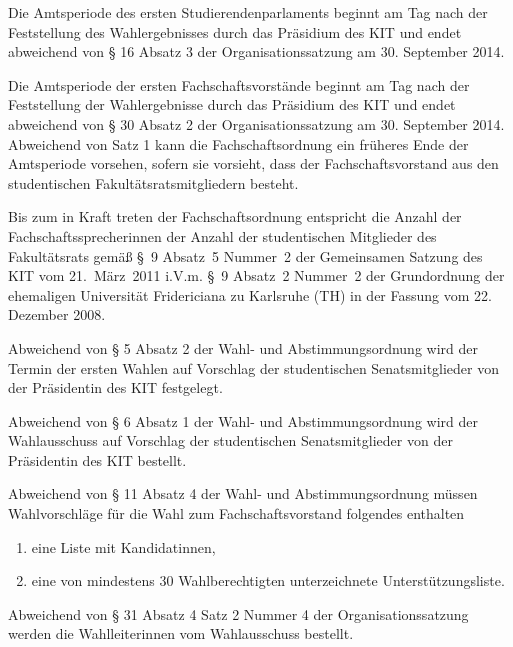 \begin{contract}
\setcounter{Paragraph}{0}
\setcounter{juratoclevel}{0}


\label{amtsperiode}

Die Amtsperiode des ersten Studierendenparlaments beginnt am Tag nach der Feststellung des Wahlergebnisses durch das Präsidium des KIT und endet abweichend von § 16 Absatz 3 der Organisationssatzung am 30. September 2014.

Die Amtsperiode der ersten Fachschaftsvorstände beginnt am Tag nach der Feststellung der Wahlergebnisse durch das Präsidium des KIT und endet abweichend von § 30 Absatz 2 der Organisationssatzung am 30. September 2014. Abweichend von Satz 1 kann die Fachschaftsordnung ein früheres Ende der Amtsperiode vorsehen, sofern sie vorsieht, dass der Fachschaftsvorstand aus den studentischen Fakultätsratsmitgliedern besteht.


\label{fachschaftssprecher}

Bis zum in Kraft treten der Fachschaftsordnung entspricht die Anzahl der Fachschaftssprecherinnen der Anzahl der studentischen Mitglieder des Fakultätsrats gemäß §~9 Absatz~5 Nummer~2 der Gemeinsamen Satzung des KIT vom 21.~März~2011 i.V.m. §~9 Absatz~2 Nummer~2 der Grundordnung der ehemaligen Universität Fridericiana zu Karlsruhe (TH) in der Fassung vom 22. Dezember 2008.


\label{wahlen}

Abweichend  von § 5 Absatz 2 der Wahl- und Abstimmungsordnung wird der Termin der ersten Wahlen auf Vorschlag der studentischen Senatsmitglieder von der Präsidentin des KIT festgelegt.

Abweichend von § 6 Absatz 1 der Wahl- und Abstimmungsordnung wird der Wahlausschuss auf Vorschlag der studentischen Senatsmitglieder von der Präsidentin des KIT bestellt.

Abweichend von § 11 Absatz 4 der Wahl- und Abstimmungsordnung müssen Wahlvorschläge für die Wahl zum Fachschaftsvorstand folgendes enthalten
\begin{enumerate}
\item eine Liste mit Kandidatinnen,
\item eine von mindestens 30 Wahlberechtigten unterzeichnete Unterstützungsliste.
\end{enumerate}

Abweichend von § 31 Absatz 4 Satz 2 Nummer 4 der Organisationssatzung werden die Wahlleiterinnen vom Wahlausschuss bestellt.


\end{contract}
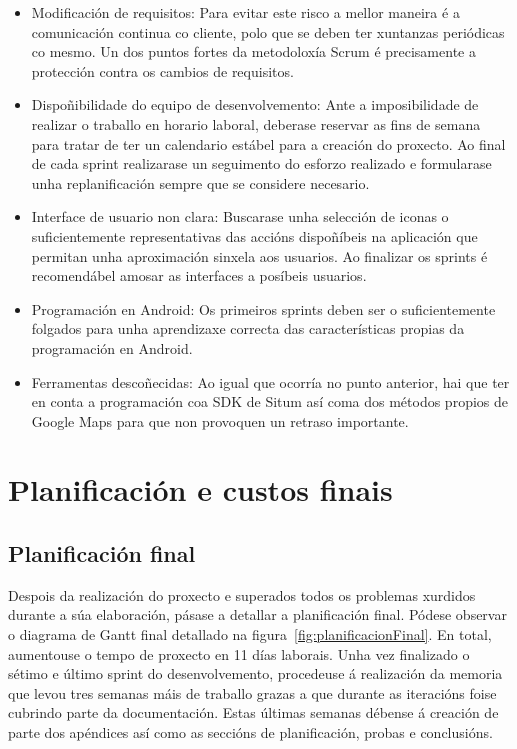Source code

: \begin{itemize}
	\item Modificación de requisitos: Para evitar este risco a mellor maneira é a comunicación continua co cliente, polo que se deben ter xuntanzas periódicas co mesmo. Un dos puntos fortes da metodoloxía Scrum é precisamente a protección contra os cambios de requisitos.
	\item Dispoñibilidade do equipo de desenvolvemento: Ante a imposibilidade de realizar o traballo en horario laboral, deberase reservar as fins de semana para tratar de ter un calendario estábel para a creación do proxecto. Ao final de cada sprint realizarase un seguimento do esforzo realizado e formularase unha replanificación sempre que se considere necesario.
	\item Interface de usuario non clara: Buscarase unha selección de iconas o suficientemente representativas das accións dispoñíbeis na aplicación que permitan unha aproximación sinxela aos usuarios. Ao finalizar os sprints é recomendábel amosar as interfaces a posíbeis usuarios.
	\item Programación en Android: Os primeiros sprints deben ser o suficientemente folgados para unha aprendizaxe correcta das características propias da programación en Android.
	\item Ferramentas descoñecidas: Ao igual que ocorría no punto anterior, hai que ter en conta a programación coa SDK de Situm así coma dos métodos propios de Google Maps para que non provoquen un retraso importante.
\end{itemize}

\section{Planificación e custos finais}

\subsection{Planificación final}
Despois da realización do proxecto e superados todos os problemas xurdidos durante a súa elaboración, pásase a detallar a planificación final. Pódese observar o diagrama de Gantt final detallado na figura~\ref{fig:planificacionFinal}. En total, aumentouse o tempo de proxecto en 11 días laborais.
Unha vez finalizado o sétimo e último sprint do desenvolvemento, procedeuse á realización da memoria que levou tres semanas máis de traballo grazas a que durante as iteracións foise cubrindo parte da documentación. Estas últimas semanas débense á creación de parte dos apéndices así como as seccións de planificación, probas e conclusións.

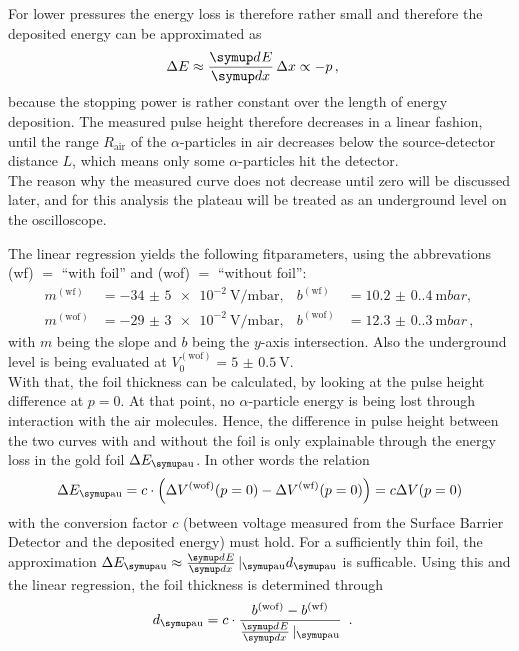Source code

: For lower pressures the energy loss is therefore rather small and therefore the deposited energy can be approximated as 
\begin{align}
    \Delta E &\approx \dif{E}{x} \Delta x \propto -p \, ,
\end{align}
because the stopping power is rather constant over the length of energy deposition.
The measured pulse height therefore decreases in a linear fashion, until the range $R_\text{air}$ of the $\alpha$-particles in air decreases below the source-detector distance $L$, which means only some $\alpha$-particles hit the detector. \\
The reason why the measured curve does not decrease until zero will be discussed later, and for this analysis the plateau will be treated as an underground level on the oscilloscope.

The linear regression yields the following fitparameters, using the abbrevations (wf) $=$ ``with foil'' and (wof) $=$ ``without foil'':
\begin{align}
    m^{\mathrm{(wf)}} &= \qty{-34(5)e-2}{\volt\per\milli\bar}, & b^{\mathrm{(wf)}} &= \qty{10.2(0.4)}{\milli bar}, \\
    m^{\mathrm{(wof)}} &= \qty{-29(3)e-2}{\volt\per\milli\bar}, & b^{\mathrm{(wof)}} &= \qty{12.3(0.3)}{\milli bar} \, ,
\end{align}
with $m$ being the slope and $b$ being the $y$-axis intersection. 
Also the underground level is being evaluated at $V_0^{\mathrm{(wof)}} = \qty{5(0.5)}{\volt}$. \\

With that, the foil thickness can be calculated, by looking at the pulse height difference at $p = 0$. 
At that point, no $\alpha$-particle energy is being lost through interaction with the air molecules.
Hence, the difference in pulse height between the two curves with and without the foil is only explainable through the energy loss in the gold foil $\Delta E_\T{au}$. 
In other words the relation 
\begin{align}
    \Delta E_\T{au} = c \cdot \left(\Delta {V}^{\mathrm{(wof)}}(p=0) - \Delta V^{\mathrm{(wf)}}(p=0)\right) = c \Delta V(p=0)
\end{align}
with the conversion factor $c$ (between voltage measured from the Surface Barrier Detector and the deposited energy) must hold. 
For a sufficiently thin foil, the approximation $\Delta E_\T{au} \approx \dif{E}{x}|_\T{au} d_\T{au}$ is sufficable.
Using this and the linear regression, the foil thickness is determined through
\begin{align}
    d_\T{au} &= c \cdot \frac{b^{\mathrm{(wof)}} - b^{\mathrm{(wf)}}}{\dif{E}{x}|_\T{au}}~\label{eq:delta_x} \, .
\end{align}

_ _ _

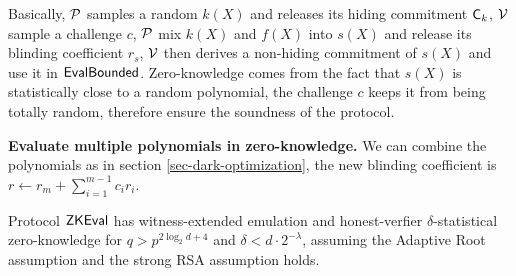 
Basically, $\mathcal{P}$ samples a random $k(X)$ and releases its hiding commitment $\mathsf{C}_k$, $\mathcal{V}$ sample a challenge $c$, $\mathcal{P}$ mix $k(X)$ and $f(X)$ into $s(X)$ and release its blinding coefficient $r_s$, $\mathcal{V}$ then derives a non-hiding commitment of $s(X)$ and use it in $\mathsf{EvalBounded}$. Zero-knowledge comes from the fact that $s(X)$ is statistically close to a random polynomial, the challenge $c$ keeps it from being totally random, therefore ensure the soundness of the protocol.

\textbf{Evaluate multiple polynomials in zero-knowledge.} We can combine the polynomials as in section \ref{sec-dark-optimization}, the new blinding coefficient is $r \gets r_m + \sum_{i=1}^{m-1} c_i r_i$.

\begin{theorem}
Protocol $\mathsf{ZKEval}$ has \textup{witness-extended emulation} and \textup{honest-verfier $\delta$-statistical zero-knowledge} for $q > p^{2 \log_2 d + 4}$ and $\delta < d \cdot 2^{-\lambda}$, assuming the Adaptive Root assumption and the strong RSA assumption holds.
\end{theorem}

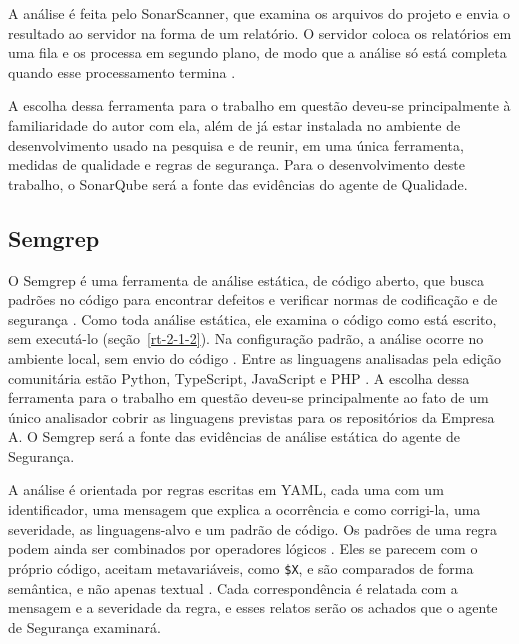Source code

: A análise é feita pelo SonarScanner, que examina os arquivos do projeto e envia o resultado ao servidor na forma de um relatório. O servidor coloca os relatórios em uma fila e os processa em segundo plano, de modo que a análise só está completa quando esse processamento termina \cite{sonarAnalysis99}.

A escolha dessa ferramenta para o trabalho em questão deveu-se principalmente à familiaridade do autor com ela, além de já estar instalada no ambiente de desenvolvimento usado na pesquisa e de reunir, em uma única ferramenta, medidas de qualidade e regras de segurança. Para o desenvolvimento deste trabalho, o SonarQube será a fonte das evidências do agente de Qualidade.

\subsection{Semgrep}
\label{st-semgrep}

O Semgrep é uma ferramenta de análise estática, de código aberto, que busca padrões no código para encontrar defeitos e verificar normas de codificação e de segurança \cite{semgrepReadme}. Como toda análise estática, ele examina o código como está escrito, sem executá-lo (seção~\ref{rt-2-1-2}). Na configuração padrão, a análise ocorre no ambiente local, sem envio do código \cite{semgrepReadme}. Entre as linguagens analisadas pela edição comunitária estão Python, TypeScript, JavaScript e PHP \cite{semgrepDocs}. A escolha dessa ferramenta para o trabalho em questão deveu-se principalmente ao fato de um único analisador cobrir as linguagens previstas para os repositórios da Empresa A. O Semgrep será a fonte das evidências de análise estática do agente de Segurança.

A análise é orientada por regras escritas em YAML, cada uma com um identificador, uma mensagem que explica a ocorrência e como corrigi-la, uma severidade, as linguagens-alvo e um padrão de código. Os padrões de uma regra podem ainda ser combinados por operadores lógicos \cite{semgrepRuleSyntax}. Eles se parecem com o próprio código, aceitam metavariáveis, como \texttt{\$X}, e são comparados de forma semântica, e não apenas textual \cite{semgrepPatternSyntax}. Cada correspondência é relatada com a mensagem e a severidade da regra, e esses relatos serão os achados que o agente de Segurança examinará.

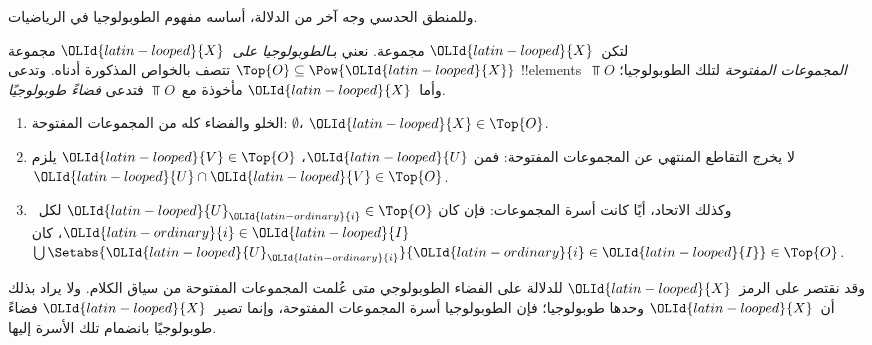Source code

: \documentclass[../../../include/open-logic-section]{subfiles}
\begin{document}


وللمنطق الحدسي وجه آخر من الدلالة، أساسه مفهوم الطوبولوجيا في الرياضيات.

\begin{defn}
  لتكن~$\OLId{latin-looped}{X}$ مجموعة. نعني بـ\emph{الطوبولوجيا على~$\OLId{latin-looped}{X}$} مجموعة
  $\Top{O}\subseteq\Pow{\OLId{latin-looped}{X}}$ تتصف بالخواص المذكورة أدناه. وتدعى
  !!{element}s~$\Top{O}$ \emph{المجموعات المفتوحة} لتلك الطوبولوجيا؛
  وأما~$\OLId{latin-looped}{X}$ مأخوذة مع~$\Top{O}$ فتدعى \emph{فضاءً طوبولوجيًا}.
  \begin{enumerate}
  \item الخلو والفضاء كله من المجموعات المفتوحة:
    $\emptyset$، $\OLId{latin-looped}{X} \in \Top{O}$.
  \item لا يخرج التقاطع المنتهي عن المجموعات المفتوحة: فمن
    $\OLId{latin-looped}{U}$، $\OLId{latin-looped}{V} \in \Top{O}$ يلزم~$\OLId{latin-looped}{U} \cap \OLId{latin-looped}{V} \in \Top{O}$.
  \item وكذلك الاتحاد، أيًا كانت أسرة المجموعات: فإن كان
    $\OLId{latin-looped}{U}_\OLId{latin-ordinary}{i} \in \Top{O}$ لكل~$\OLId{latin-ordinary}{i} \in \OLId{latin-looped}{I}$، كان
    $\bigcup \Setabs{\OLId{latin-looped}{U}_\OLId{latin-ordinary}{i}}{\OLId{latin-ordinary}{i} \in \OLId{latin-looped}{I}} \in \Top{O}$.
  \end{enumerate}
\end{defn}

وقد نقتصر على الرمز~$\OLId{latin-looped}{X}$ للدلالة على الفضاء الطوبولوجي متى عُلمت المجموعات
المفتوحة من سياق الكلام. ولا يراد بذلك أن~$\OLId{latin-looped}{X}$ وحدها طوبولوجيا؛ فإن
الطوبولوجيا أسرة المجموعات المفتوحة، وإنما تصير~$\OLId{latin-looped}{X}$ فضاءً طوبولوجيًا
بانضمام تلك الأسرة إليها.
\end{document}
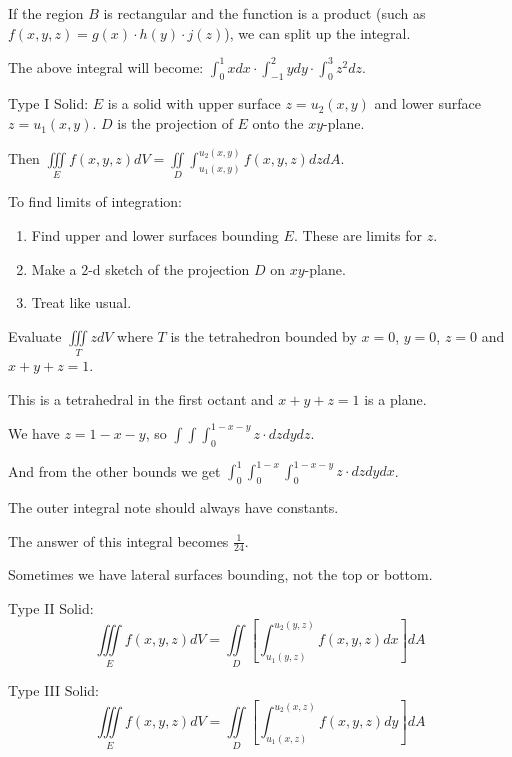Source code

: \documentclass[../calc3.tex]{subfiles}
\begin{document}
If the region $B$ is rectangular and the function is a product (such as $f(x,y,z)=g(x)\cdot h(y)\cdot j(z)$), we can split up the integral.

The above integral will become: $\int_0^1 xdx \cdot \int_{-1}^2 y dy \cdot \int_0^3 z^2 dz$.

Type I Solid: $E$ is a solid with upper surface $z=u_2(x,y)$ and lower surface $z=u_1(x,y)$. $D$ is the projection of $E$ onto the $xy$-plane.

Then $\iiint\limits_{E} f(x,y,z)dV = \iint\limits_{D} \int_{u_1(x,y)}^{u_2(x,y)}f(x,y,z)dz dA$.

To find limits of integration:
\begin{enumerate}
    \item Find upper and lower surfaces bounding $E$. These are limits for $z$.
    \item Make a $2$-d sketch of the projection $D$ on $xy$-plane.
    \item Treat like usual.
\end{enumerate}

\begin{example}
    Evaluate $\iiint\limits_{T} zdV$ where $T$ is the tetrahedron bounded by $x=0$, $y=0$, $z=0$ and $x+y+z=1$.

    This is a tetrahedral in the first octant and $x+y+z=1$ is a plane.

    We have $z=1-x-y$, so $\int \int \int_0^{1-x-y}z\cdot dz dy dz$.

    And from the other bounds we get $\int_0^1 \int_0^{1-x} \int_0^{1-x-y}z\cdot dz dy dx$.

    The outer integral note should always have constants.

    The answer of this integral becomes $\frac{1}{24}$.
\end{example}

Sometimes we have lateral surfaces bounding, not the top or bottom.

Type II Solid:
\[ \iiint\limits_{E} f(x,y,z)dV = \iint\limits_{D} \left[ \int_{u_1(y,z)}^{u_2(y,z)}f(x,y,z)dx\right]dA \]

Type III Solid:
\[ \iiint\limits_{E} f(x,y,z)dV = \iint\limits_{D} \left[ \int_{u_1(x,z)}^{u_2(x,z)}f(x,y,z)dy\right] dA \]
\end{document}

_ _ _

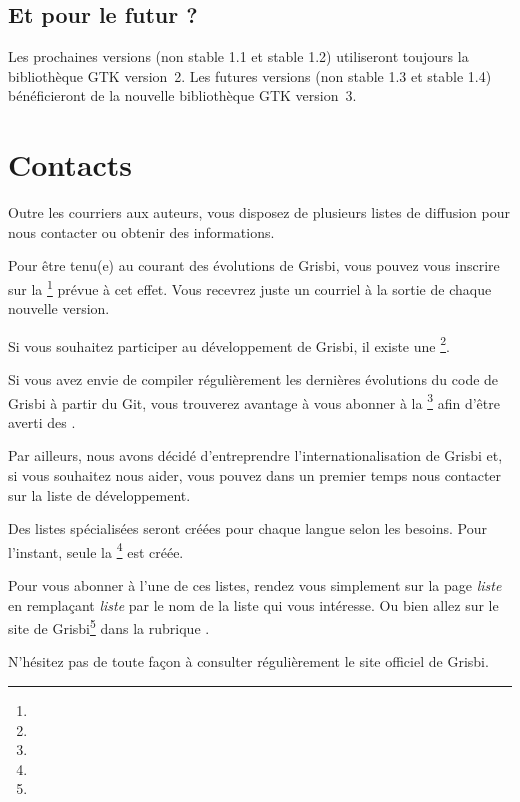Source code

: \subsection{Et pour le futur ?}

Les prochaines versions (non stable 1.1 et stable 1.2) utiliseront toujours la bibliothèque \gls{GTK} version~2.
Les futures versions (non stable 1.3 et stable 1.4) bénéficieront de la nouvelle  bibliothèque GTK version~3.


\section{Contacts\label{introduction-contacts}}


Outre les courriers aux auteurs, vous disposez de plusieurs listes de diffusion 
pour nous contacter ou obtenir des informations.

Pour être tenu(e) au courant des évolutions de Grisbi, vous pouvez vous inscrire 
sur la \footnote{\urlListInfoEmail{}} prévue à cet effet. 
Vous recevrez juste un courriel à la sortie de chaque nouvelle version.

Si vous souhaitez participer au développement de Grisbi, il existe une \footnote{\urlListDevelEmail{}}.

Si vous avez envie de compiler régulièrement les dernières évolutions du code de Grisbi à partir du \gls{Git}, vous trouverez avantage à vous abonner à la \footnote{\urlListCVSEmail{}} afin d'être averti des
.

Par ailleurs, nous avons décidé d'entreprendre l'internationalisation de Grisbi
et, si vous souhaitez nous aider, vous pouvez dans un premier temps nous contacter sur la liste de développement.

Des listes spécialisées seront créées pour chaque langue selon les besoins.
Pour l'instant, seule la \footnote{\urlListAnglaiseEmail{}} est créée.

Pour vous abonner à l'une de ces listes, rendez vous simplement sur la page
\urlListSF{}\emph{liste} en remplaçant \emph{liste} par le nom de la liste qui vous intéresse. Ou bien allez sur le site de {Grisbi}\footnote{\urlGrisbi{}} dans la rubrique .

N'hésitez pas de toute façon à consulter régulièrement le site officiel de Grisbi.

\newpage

_ _ _

● Work required
How many lines of these entries hold the string "principalmente"? Answer with the number alone.

● Reply
2